Ana Veciana-Suarez: Ease Up On The Mom-Shaming, Internet

By Ana Veciana-Suarez
Tribune News Service

WWR Article Summary (tl;dr) As columnist Ana Veciana-Suarez points out, “There are basic, non-negotiable tenets of child-rearing, of course: providing a safe environment, food to eat and a bed to sleep in, guidance, love and loving discipline. Yet, what people choose to weaponize online can be astoundingly immature and petty. Ignorant too.”

Tribune News Service

Raising a child is the hardest job anyone can do, both physically and emotionally. The long hours and constant worry. The self-doubt. The sleepless nights. The stomach-churning ups and downs. And the relentlessness, the bone weariness of it all.

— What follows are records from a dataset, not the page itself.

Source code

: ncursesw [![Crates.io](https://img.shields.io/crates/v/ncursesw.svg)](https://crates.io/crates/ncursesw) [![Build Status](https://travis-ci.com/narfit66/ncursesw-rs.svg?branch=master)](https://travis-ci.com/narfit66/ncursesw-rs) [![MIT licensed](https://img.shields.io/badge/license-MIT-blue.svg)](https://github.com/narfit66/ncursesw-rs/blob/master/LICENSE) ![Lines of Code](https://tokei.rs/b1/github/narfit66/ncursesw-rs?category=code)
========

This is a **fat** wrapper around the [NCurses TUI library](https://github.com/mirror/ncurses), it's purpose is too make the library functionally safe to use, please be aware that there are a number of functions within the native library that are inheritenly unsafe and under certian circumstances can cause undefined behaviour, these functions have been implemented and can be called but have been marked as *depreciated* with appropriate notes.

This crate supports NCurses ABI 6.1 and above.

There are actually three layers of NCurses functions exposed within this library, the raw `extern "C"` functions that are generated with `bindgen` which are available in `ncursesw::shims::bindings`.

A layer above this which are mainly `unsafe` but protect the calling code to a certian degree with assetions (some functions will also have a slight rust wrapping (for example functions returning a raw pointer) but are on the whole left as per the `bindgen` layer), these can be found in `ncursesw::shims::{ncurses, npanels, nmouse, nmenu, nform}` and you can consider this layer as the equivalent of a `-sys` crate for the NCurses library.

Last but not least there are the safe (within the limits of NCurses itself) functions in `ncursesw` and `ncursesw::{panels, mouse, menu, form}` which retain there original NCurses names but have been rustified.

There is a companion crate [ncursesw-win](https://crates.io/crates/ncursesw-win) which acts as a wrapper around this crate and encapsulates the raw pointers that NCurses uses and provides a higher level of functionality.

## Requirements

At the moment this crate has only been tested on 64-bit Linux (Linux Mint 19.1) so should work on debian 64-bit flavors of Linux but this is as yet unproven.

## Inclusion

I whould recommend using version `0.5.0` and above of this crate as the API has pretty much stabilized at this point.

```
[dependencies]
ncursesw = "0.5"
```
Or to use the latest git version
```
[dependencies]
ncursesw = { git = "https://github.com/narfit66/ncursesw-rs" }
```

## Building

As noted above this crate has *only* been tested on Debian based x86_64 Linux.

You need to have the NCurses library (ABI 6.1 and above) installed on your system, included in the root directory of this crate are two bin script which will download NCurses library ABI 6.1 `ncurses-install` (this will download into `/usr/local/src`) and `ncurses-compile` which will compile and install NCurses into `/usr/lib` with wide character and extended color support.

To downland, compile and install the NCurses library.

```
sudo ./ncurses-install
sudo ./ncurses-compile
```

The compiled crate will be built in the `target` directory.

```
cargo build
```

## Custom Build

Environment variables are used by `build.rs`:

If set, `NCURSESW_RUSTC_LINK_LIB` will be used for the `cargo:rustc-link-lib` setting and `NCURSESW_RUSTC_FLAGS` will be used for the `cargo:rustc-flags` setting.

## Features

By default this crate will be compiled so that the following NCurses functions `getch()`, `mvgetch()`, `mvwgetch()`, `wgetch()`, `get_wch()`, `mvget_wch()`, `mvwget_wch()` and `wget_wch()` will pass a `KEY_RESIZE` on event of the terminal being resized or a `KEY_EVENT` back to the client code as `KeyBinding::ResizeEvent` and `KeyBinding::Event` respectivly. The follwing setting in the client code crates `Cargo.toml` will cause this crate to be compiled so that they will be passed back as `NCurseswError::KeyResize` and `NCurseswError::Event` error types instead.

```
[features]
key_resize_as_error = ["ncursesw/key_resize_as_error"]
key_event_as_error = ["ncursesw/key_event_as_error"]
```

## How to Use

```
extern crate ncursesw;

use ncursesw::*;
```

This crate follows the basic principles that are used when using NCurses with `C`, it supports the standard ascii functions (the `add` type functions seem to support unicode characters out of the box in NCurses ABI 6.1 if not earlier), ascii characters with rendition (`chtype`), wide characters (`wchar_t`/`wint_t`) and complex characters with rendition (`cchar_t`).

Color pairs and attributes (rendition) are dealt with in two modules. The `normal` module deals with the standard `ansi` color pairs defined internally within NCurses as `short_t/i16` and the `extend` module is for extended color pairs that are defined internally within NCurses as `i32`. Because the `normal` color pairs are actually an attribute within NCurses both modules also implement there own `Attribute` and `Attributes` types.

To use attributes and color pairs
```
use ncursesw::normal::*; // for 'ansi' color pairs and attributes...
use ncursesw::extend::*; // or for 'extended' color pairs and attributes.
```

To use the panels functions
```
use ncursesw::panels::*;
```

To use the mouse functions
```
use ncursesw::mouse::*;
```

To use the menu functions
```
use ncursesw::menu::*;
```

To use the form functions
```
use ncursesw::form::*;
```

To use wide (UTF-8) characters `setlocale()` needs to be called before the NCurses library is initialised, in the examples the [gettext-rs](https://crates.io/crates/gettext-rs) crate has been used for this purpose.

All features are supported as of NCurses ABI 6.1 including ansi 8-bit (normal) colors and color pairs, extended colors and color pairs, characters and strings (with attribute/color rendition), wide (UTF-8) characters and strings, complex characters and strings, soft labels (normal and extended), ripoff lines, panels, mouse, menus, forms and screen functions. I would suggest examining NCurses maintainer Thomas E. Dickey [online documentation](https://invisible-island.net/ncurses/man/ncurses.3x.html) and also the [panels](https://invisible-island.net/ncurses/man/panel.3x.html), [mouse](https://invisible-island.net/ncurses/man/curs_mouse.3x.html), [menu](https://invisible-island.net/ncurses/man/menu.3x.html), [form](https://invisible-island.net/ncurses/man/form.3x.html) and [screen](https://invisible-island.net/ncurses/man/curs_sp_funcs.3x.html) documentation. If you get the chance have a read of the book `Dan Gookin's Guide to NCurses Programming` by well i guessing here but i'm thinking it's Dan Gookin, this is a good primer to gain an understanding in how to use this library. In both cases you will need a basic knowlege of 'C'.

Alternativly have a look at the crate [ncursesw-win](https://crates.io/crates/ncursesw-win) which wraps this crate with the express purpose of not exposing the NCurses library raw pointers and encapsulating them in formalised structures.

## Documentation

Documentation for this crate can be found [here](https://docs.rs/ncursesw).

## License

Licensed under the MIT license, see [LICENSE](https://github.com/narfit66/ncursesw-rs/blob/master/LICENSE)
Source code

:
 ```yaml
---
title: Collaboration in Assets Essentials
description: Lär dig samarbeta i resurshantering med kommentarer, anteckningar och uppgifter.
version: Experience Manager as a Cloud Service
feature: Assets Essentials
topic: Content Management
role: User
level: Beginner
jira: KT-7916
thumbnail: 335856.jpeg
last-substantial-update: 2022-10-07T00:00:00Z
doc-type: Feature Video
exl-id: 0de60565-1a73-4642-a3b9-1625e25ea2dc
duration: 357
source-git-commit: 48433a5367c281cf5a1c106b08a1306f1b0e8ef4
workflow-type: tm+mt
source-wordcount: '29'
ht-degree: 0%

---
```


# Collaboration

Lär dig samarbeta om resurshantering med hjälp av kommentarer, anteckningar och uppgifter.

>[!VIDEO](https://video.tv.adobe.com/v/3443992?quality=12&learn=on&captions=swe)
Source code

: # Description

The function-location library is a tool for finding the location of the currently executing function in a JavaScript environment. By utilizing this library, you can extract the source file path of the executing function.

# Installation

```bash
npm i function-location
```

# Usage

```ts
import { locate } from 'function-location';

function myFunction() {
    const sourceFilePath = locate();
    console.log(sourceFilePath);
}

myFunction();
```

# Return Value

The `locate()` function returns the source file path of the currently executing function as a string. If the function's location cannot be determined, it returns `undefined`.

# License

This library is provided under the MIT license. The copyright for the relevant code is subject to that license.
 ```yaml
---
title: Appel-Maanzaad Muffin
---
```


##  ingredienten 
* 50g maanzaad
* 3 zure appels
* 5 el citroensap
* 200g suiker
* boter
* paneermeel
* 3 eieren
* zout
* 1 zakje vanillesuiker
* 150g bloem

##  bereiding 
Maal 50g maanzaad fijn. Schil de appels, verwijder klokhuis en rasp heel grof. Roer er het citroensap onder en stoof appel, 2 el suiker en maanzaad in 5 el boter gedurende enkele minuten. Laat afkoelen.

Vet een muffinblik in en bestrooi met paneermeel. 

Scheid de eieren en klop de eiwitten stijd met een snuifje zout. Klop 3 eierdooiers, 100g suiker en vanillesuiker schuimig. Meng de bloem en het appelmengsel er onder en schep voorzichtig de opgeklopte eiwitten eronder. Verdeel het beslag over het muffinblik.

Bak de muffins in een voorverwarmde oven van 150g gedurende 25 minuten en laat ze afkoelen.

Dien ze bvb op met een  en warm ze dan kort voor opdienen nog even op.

Now let’s add another ingredient, a toxic one, to that stew: public shaming. The finger-wagging once done in the privacy of a kitchen has been amplified by social media, brought out into the public square to embarrass the recipient and, let’s be honest here, to make the rest of us feel superior.

Mom-shaming is a thing. A big thing. It has been featured in magazines, debated in talk shows and reported on the national news. And yes, it happens to women more than men, to celebrities as well as commoners. As we offer a peephole into our lives, posting pictures of our families and sharing private moments and thoughts, we give strangers an opening to opine.

And opine they do, regardless of others’ feelings and the extent of their own expertise. One thing I’ve learned after several decades of mothering: The smartest parents are often those who have no children. Or put in another way: The longer I parent, the less I feel I’m in full possession of all the answers.

At any rate, my generation faced only a fraction of the censure millennial mothers encounter these days. Mothering has always been a competitive sport, but it is now more evident than ever.